1.6.3. Practice Problem Solutions

Problem 1

  • Any call to some_func with a value less than zero (e.g. some_func(-1)) will raise a TypeError.

  • The some_func(0) will raise a ZeroDivisionError.

  • Any call with a value between one and nine (inclusive) (e.g. some_func(5)) will raise an AssertionError.

  • Any call with a value greater than or equal to ten (e.g. some_func(20)) will not raise an exception and will return the string 'some_func does not raise an exception'.

Problem 2

  • Any call to some_other_func with a value greater than or equal to nine (e.g. some_other_func(9) return the string 'some_func does not raise an exception'. The call to some_func in the body of the try block of some_other_func does not raise an exception and so, none of the exception handlers are executed and and some_other_func executes the final return statement.

  • Any call with a value less than -1 (e.g. some_other_func(-2)) will return 'Caught TypeError in some_other_func'. The call to some_func in the try block will raise a TypeError. Since the error is not caught by some_func it is propagated to some_other_func where it is caught by the exception handler. The exception handler returns the string.

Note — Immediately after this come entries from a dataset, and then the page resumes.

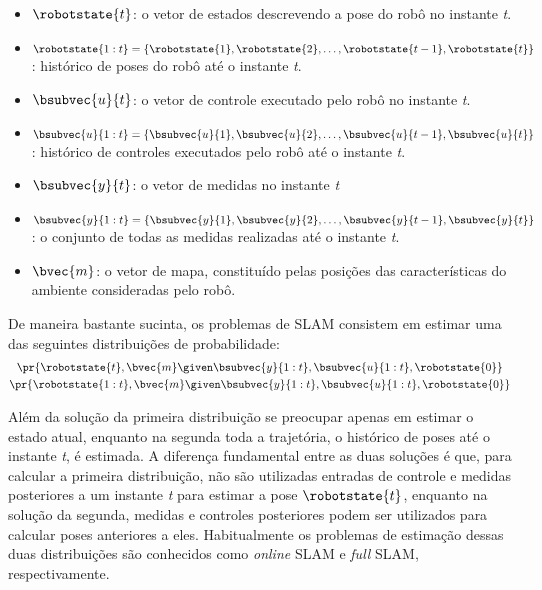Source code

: \begin{itemize}
  \item $\robotstate{t}$: o vetor de estados descrevendo a pose do robô no instante \emph{t}.
  \item $\robotstate{1:t} = \{ \robotstate{1}, \robotstate{2}, \dots, 
  \robotstate{t-1}, \robotstate{t} \}$: histórico de poses do robô até o instante \emph{t}.
  \item $\bsubvec{u}{t}$: o vetor de controle executado pelo robô no instante \emph{t}.
  \item $\bsubvec{u}{1:t} = \{ \bsubvec{u}{1}, \bsubvec{u}{2}, \dots, 
  \bsubvec{u}{t-1}, \bsubvec{u}{t} \}$: histórico de controles executados pelo robô até o instante \emph{t}.
  \item $\bsubvec{y}{t}$: o vetor de medidas no instante \emph{t}
  \item $\bsubvec{y}{1:t} = \{ \bsubvec{y}{1}, \bsubvec{y}{2}, \dots, 
  \bsubvec{y}{t-1}, \bsubvec{y}{t} \}$: o conjunto de todas as medidas realizadas até o instante \emph{t}.
  \item $\bvec{m}$: o vetor de mapa, constituído pelas posições das características do ambiente consideradas pelo robô.
\end{itemize}

De maneira bastante sucinta, os problemas de SLAM consistem em estimar uma das 
seguintes distribuições de probabilidade:
\begin{gather}
  \pr{\robotstate{t}, \bvec{m} \given \bsubvec{y}{1:t} , \bsubvec{u}{1:t}, 
    \robotstate{0}}
  \label{eq:online-slam-probability} \\
  \pr{\robotstate{1:t}, \bvec{m} \given \bsubvec{y}{1:t} , \bsubvec{u}{1:t}, 
    \robotstate{0}}
  \label{eq:full-slam-probability}
\end{gather}

Além da solução da primeira distribuição se preocupar apenas em estimar o 
estado atual, enquanto na segunda toda a trajetória, o histórico de 
poses até o instante \emph{t}, é estimada. A diferença fundamental entre as 
duas soluções é que, para calcular a primeira distribuição, não são utilizadas entradas de controle e medidas posteriores a um instante 
\emph{t} para estimar a pose $\robotstate{t}$, enquanto na 
solução da segunda, medidas e controles posteriores podem ser utilizados para 
calcular poses anteriores a eles. Habitualmente os problemas de estimação 
dessas duas distribuições são conhecidos como \textit{online} SLAM e 
\textit{full} SLAM, respectivamente. 

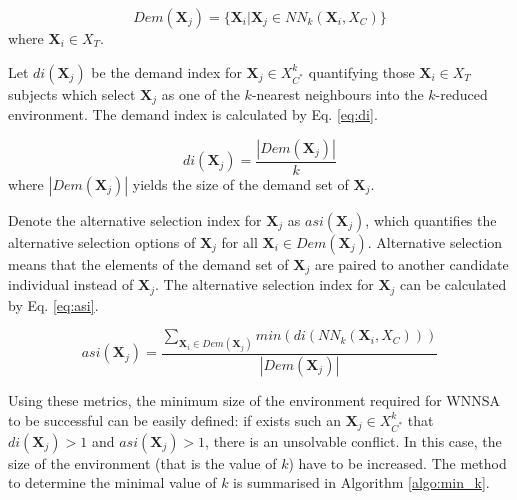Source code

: 		\begin{equation}
			Dem(\textbf{X}_j)=\{\textbf{X}_i | \textbf{X}_j \in  NN_k(\textbf{X}_i,X_C) \}
			\label{eq:demandset}
		\end{equation}
		where $\textbf{X}_i \in X_T $.
								
		Let $di(\textbf{X}_j)$ be the demand index for $\textbf{X}_j \in X_{C^*}^{k}$ quantifying those $\textbf{X}_i \in X_T$ subjects which select $\textbf{X}_j$ as one of the $k$-nearest neighbours into the $k$-reduced environment. The demand index is calculated by Eq. \ref{eq:di}.
								
		\begin{equation}
			di(\textbf{X}_j) = \frac{|Dem(\textbf{X}_j)|}{k}
			\label{eq:di}
		\end{equation}
		where $|Dem(\textbf{X}_j)|$ yields the size of the demand set of $\textbf{X}_j$.
								
		Denote the alternative selection index for $\textbf{X}_j$ as $asi(\textbf{X}_j)$, which quantifies the alternative selection options of $\textbf{X}_j$ for all $\textbf{X}_i \in Dem(\textbf{X}_j)$. Alternative selection means that the elements of the demand set of $\textbf{X}_j$ are paired to another candidate individual instead of $\textbf{X}_j$. The alternative selection index for $\textbf{X}_j$ can be calculated by Eq. \ref{eq:asi}.
								
		\begin{equation}
			asi(\textbf{X}_j) = \frac{\sum_{\textbf{X}_i \in Dem(\textbf{X}_j)} min (di(NN_k(\textbf{X}_i, X_C))) }{|Dem(\textbf{X}_j)|}
			\label{eq:asi}
		\end{equation}
								
		Using these metrics, the minimum size of the environment required for WNNSA to be successful can be easily defined: if exists such an $ \textbf{X}_j \in X_{C^*}^k$ that $di(\textbf{X}_j)>1$ and $asi(\textbf{X}_j)>1$, there is an unsolvable conflict. In this case, the size of the environment (that is the value of $k$) have to be increased. The method to determine the minimal value of $k$ is summarised in Algorithm \ref{algo:min_k}.
								
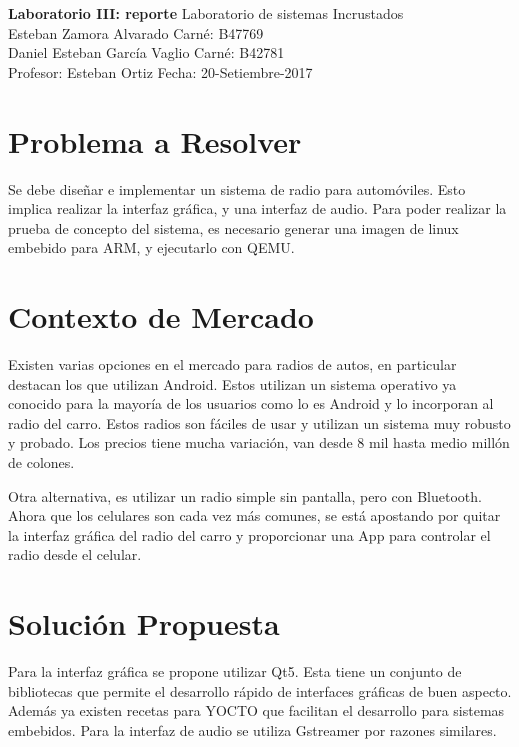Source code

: 

\noindent
\large\textbf{Laboratorio III: reporte} \hfill Laboratorio de sistemas Incrustados \\
\normalsize Esteban Zamora Alvarado \hfill Carné: B47769 \\
Daniel Esteban García Vaglio \hfill Carné: B42781 \\
Profesor: Esteban Ortiz  \hfill Fecha: 20-Setiembre-2017 \\

\section{Problema a Resolver}
\label{sec:Problem}
Se debe diseñar e implementar un sistema de radio para automóviles. Esto implica realizar la
interfaz gráfica, y una interfaz de audio. Para poder realizar la prueba de concepto del sistema, es
necesario generar una imagen de linux embebido para ARM, y ejecutarlo con QEMU. 

\section{Contexto de Mercado}
\label{sec:Context}
Existen varias opciones en el mercado para radios de autos, en particular destacan los que utilizan
Android. Estos utilizan un sistema operativo ya conocido para la mayoría de los usuarios como lo es
Android y lo incorporan al radio del carro. Estos radios son fáciles de usar y utilizan un sistema
muy robusto y probado. Los precios tiene mucha variación, van desde 8 mil hasta medio millón de
colones.

Otra alternativa, es utilizar un radio simple sin pantalla, pero con Bluetooth. Ahora que los
celulares son cada vez más comunes, se está apostando por quitar la interfaz gráfica del radio del
carro y proporcionar una App para controlar el radio desde el celular.  


\section{Solución Propuesta}
\label{sec:solution}
Para la interfaz gráfica se propone utilizar Qt5. Esta tiene un conjunto de bibliotecas que permite
el desarrollo rápido de interfaces gráficas de buen aspecto. Además ya existen recetas para YOCTO
que facilitan el desarrollo para sistemas embebidos. Para la interfaz de audio se utiliza Gstreamer
por razones similares.

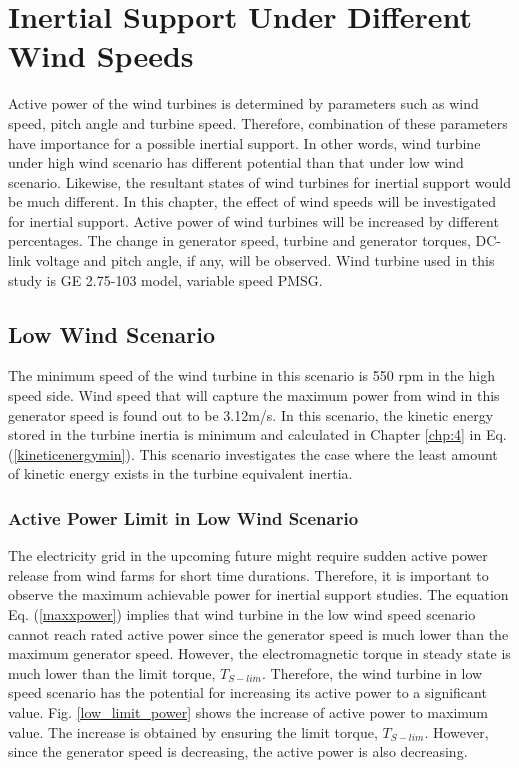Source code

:\section{Inertial Support Under Different Wind Speeds}
Active power of the wind turbines is determined by parameters such as wind speed, pitch angle and turbine speed. Therefore, combination of these parameters have importance for a possible inertial support. In other words, wind turbine under high wind scenario has different potential than that under low wind scenario. Likewise, the resultant states of wind turbines for inertial support would be much different. In this chapter, the effect of wind speeds will be investigated for inertial support. Active power of wind turbines will be increased by different percentages. The change in generator speed, turbine and generator torques, DC-link voltage and pitch angle, if any, will be observed. Wind turbine used in this study is GE 2.75-103 model, variable speed PMSG.
\subsection{Low Wind Scenario}
\label{sec:lowwind}
The minimum speed of the wind turbine in this scenario is 550 rpm in the high speed side. Wind speed that will capture the maximum power from wind in this generator speed is found out to be 3.12m/s. In this scenario, the kinetic energy stored in the turbine inertia is minimum and calculated in Chapter \ref{chp:4} in Eq. (\ref{kineticenergymin}). This scenario investigates the case where the least amount of kinetic energy exists in the turbine equivalent inertia.\par
\subsubsection{Active Power Limit in Low Wind Scenario}
The electricity grid in the upcoming future might require sudden active power release from wind farms for short time durations. Therefore, it is important to observe the maximum achievable power for inertial support studies. The equation Eq. (\ref{maxxpower}) implies that wind turbine in the low wind speed scenario cannot reach rated active power since the generator speed is much lower than the maximum generator speed. However, the electromagnetic torque in steady state is much lower than the limit torque, $T_{S-lim}$. Therefore, the wind turbine in low speed scenario has the potential for increasing its active power to a significant value. Fig. \ref{low_limit_power} shows the increase of active power to maximum value. The increase is obtained by ensuring the limit torque, $T_{S-lim}$. However, since the generator speed is decreasing, the active power is also decreasing. 

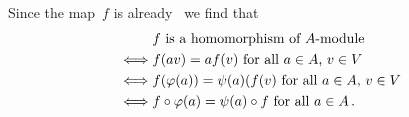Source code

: \subsection{}

Since the map~$f$ is already~{\klin} we find that
\begin{align*}
      &{} \text{$f$ is a homomorphism of~{\Amod}} \\
  \iff&{} \text{$f(av) = af(v)$ for all~$a \in A$,~$v \in V$} \\
  \iff&{} \text{$f(\varphi(a)) = \psi(a)(f(v)$ for all~$a \in A$,~$v \in V$}  \\
  \iff&{} \text{$f \circ \varphi(a) = \psi(a) \circ f$ for all~$a \in A$} \,.
\end{align*}




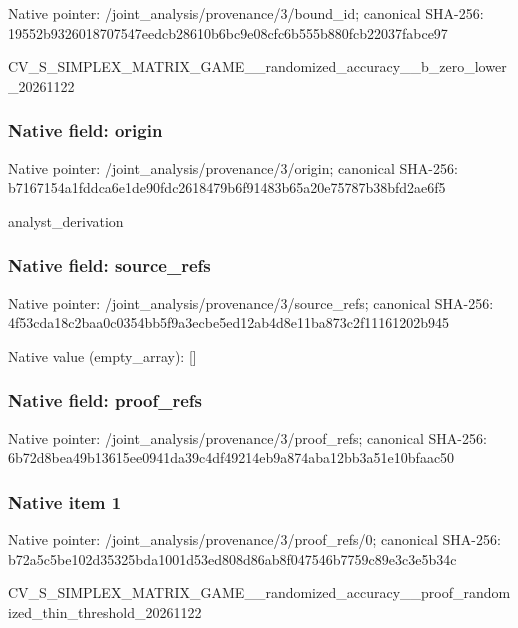\documentclass[10pt,a4paper]{article}
\begin{document}
Native pointer: /joint\_analysis/provenance/3/bound\_id; canonical SHA-256: 19552b9326018707547eedcb\allowbreak{}28610b6bc9e08cfc6b555b88\allowbreak{}0fcb22037fabce97


CV\_S\_SIMPLEX\_MATRIX\_GAME\allowbreak{}\_\_randomized\_accuracy\_\_b\allowbreak{}\_zero\_lower\_20261122


\subsubsection{Native field: origin}


Native pointer: /joint\_analysis/provenance/3/origin; canonical SHA-256: b7167154a1fddca6e1de90fd\allowbreak{}c2618479b6f91483b65a20e7\allowbreak{}5787b38bfd2ae6f5


analyst\_derivation


\subsubsection{Native field: source\_refs}


Native pointer: /joint\_analysis/provenan\allowbreak{}ce/3/source\_refs; canonical SHA-256: 4f53cda18c2baa0c0354bb5f\allowbreak{}9a3ecbe5ed12ab4d8e11ba87\allowbreak{}3c2f11161202b945



Native value (empty\_array): []



\subsubsection{Native field: proof\_refs}


Native pointer: /joint\_analysis/provenance/3/proof\_refs; canonical SHA-256: 6b72d8bea49b13615ee0941d\allowbreak{}a39c4df49214eb9a874aba12\allowbreak{}bb3a51e10bfaac50



\subsubsection{Native item 1}


Native pointer: /joint\_analysis/provenan\allowbreak{}ce/3/proof\_refs/0; canonical SHA-256: b72a5c5be102d35325bda100\allowbreak{}1d53ed808d86ab8f047546b7\allowbreak{}759c89e3c3e5b34c


CV\_S\_SIMPLEX\_MATRIX\_GAME\allowbreak{}\_\_randomized\_accuracy\_\_p\allowbreak{}roof\_randomized\_thin\_thr\allowbreak{}eshold\_20261122
\end{document}
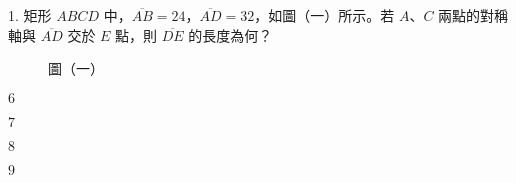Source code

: \documentclass[12pt]{article}
\begin{document}
\begin{problem}
  \item[1.] 矩形 $ABCD$ 中，$\overline{AB} = 24$，$\overline{AD} = 32$，如圖（一）所示。若 $A$、$C$ 兩點的對稱軸與 $\overline{AD}$ 交於 $E$ 點，則 $\overline{DE}$ 的長度為何？
  \begin{figure}[ht]
    \centering
    \vspace*{-1ex}
    \vspace*{-1ex}
    \caption*{圖（一）}
    \vspace*{-2ex}
  \end{figure}
  \begin{choices}
    \item $6$
    \item $7$
    \item $8$
    \item $9$
  \end{choices}
\end{problem}
\end{document}
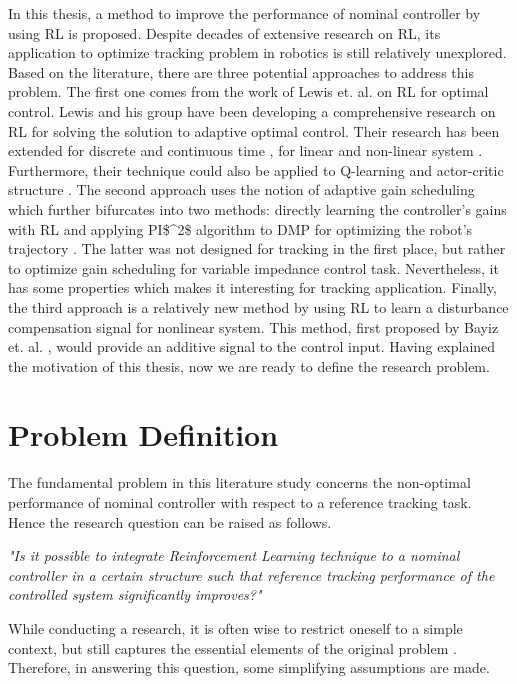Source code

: In this thesis, a method to improve the performance of nominal controller by using \ac{RL} is proposed. Despite decades of extensive research on \ac{RL}, its application to optimize tracking problem in robotics is still relatively unexplored. Based on the literature, there are three potential approaches to address this problem. The first one comes from the work of Lewis et. al. on \ac{RL} for optimal control. Lewis and his group have been developing a comprehensive research on \ac{RL} for solving the solution to adaptive optimal control. Their research has been extended for discrete \cite{Kiumarsi20141167} and continuous time \cite{Modares6760477}, for linear \cite{Kiumarsi6760476} and non-linear system \cite{Kiumarsi6918527}. Furthermore, their technique could also be applied to Q-learning \cite{Kiumarsi20141167} and actor-critic structure \cite{Kiumarsi6918527}. The second approach uses the notion of adaptive gain scheduling which further bifurcates into two methods: directly learning the controller's gains with \ac {RL} \cite{Brujeni5669655} and applying \ac{PI$^2$} algorithm to \ac {DMP} for optimizing the robot's trajectory \cite{Buchli2010} \cite{Buchli6037312} . The latter was not designed for tracking in the first place, but rather to optimize gain scheduling for variable impedance control task. Nevertheless, it has some properties which makes it interesting for tracking application. Finally, the third approach is a relatively new method by using \ac{RL} to learn a disturbance compensation signal for nonlinear system. This method, first proposed by Bayiz et. al. \cite{Efe2014}, would provide an additive signal to the control input. Having explained the motivation of this thesis, now we are ready to define the research problem.



\section{Problem Definition}
The fundamental problem in this literature study concerns the non-optimal performance of nominal controller with respect to a reference tracking task. Hence the research question can be raised as follows.

\textit{"Is it possible to integrate Reinforcement Learning technique to a nominal controller in a certain structure such that reference tracking performance of the controlled system significantly improves?"}

While conducting a research, it is often wise to restrict oneself to a simple context, but still captures the essential elements of the original problem \cite{einstein}. Therefore, in answering this question, some simplifying assumptions are made.

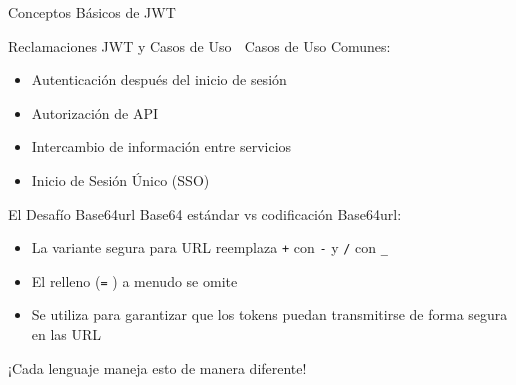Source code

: \documentclass[presentation,aspectratio=169]{beamer}
\begin{document}
\begin{frame}[label={sec:org86199bc},fragile]{Conceptos Básicos de JWT}
\begin{block}{Reclamaciones JWT y Casos de Uso 🔰}
\alert{Casos de Uso Comunes:}
\begin{itemize}
\item Autenticación después del inicio de sesión
\item Autorización de API
\item Intercambio de información entre servicios
\item Inicio de Sesión Único (SSO)
\end{itemize}
\end{block}
\begin{block}{El Desafío Base64url}
Base64 estándar vs codificación Base64url:
\begin{itemize}
\item La variante segura para URL reemplaza \texttt{+} con \texttt{-} y \texttt{/} con \texttt{\_}
\item El relleno (\texttt{=} ) a menudo se omite
\item Se utiliza para garantizar que los tokens puedan transmitirse de forma segura en las URL
\end{itemize}

\alert{¡Cada lenguaje maneja esto de manera diferente!}
\end{block}
\end{frame}
\end{document}
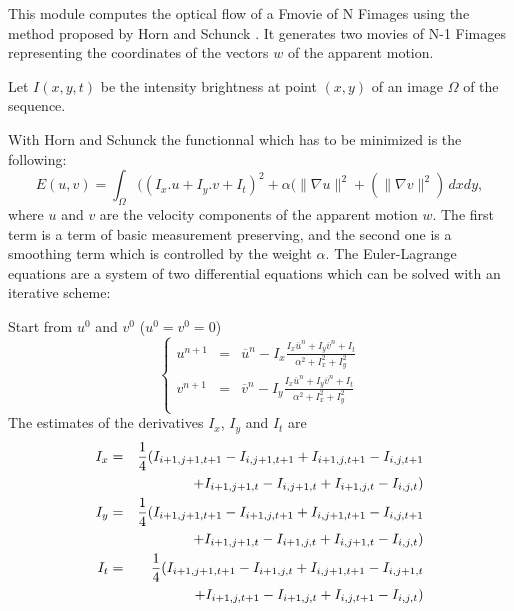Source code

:
This module computes the optical flow of a Fmovie of N Fimages 
using the method proposed by Horn and Schunck \cite{horn.schunck:of}. 
It generates two movies of N-1 Fimages representing the coordinates
of the vectors $w$ of the apparent motion.

Let $I(x,y,t)$ be the intensity brightness at point $(x,y)$ 
of an image $\Omega$ of the sequence. 

With Horn and Schunck the functionnal which has to be minimized 
is the following:
$$
E(u,v) = \int_\Omega( {(I_x.u+I_y.v+I_t)}^2 + \alpha(\|\nabla u\|^2 + (\|\nabla v\|^2 )\, dxdy ,
$$
where $u$ and $v$ are the velocity components of the apparent motion $w$. 
The first term is a term of basic measurement preserving, and the second one is a smoothing term which is controlled by the weight $\alpha$.
 The Euler-Lagrange equations are a system of two differential equations which can be solved with an iterative scheme:

Start from $u^0$ and $v^0$ ($u^0 = v^0 =0$)
$$
\left\{ \begin{array}{ccc}
u^{n+1} &=& \overline{u}^n - I_x\displaystyle{\frac{I_x\overline{u}^n + I_y\overline{v}^n +I_t}{{\alpha}^2 + I^2_x+ I^2_y}}\\
v^{n+1} &=& \overline{v}^n - I_y\displaystyle{\frac{I_x\overline{u}^n + I_y\overline{v}^n +I_t}{{\alpha}^2 + I^2_x+ I^2_y}}\\
\end{array}\right.
$$
The estimates of the derivatives $I_x$, $I_y$ and $I_t$ are
\begin{eqnarray*}
I_x & = &\frac{1}{4} ( I_{i+1,j+1,t+1} - I_{i,j+1,t+1} +I_{i+1,j,t+1} -I_{i,j,t+1}\\
& &\ + I_{i+1,j+1,t} -I_{i,j+1,t} +I_{i+1,j,t} - I_{i,j,t})
\vspace*{0.3cm}\\
I_y &= &\frac{1}{4}\displaystyle{(} I_{i+1,j+1,t+1} - I_{i+1,j,t+1} +I_{i,j+1,t+1} -I_{i,j,t+1}\\ 
& &\  + I_{i+1,j+1,t} -I_{i+1,j,t} +I_{i,j+1,t} - I_{i,j,t})
\vspace*{0.3cm}\\
I_t &= & \frac{1}{4}\displaystyle{(} I_{i+1,j+1,t+1} - I_{i+1,j,t} +I_{i,j+1,t+1} -I_{i,j+1,t}\\
& &\ + I_{i+1,j,t+1} -I_{i+1,j,t} +I_{i,j,t+1} - I_{i,j,t})\\
\end{eqnarray*}


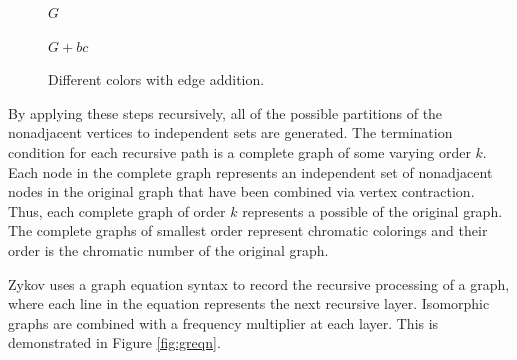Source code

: \begin{figure}[H]
  \begin{minipage}{2.5in}
    \centering

    \(G\)
  \end{minipage}
  \begin{minipage}{2.5in}
    \centering

    \(G+bc\)
  \end{minipage}
  \caption{Different colors with edge addition.}
  \label{fig:zeadd}
\end{figure}

By applying these steps recursively, all of the possible partitions of the nonadjacent vertices to independent sets
are generated.  The termination condition for each recursive path is a complete graph of some varying order \(k\).
Each node in the complete graph represents an independent set of nonadjacent nodes in the original graph that have
been combined via vertex contraction.  Thus, each complete graph of order \(k\) represents a possible 
of the original graph.  The complete graphs of smallest order represent chromatic colorings and their order is the
chromatic number of the original graph.

Zykov uses a graph equation syntax to record the recursive processing of a graph, where each line in the equation
represents the next recursive layer.  Isomorphic graphs are combined with a frequency multiplier at each layer.
This is demonstrated in Figure \ref{fig:greqn}.

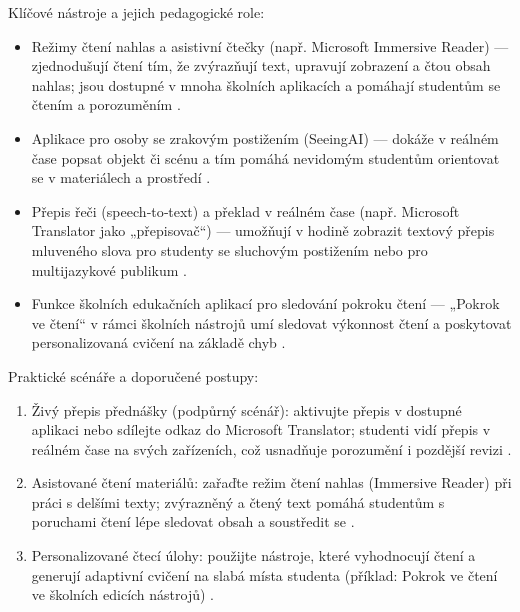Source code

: \documentclass{report}%
\begin{document}
\bigskip

Klíčové nástroje a jejich pedagogické role:
\begin{itemize}
  \item Režimy čtení nahlas a asistivní čtečky (např. Microsoft Immersive Reader) — zjednodušují čtení tím, že zvýrazňují text, upravují zobrazení a čtou obsah nahlas; jsou dostupné v mnoha školních aplikacích a pomáhají studentům se čtením a porozuměním \cite{kb_ai_101_tipu_pdf_04e4a115_page_11_1}.
  \item Aplikace pro osoby se zrakovým postižením (SeeingAI) — dokáže v reálném čase popsat objekt či scénu a tím pomáhá nevidomým studentům orientovat se v materiálech a prostředí \cite{kb_ai_101_tipu_pdf_04e4a115_page_11_1}.
  \item Přepis řeči (speech‑to‑text) a překlad v reálném čase (např. Microsoft Translator jako „přepisovač“) — umožňují v hodině zobrazit textový přepis mluveného slova pro studenty se sluchovým postižením nebo pro multijazykové publikum \cite{kb_ai_101_tipu_pdf_04e4a115_page_11_1}.
  \item Funkce školních edukačních aplikací pro sledování pokroku čtení — „Pokrok ve čtení“ v rámci školních nástrojů umí sledovat výkonnost čtení a poskytovat personalizovaná cvičení na základě chyb \cite{kb_ai_101_tipu_pdf_04e4a115_page_7_1}.
\end{itemize}

Praktické scénáře a doporučené postupy:
\begin{enumerate}
  \item Živý přepis přednášky (podpůrný scénář): aktivujte přepis v dostupné aplikaci nebo sdílejte odkaz do Microsoft Translator; studenti vidí přepis v reálném čase na svých zařízeních, což usnadňuje porozumění i pozdější revizi \cite{kb_ai_101_tipu_pdf_04e4a115_page_11_1}.
  \item Asistované čtení materiálů: zařaďte režim čtení nahlas (Immersive Reader) při práci s delšími texty; zvýrazněný a čtený text pomáhá studentům s poruchami čtení lépe sledovat obsah a soustředit se \cite{kb_ai_101_tipu_pdf_04e4a115_page_11_1}.
  \item Personalizované čtecí úlohy: použijte nástroje, které vyhodnocují čtení a generují adaptivní cvičení na slabá místa studenta (příklad: Pokrok ve čtení ve školních edicích nástrojů) \cite{kb_ai_101_tipu_pdf_04e4a115_page_7_1}.
\end{enumerate}
\end{document}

  • The call some_other_func(-1) will return 'Caught ZeroDivisionError in some_other_func'. The call to some_func in the try block will raise a ZeroDivisionError. Since the error is not caught by some_func it is propagated to some_other_func where it is caught by the exception handler. The exception handler returns the string.

Problem 3

>>> some_other_func(5)
Traceback (most recent call last):
  File "<stdin>", line 1, in <module>
  File "<stdin>", line 4, in some_other_func
  File "<stdin>", line 11, in some_func
AssertionError

This function raises an exception because the call to some_func raises an AssertionError and neither some_func nor some_other_func catch that type of exception, so it is propagated to top-level.

Problem 4

Each call to yet_another_func calls some_other_func, which in turn calls some_func. Some of the calls to some_func raise exceptions, others do not.

>>> yet_another_func(0)
'Caught TypeError in some_other_func'

In this case, the call to some_func raises a TypeError, which caught and handled by the TypeError clause the try block in some_other_func. That handler has a normal return statement, so the call to some_other_func finishes normally and the try block in yet_another_func finishes normally.

>>> yet_another_func(1)
'Caught ZeroDivisionError in some_other_func'

Similar to the previous example, the exception, ZeroDivisionError, is handled by some_other_func.

>>> yet_another_func(5)
'Caught  in yet_another_func'

In this case, the call to some_func raises an AssertionError. That error is not caught in either some_func or some_other_func and so, it is propagated to the try block in yet_other_func, where it is caught and handled by the Exception clause.

>>> yet_another_func(15)
'some_func does not raise an exception'

This call does not raise any exceptions.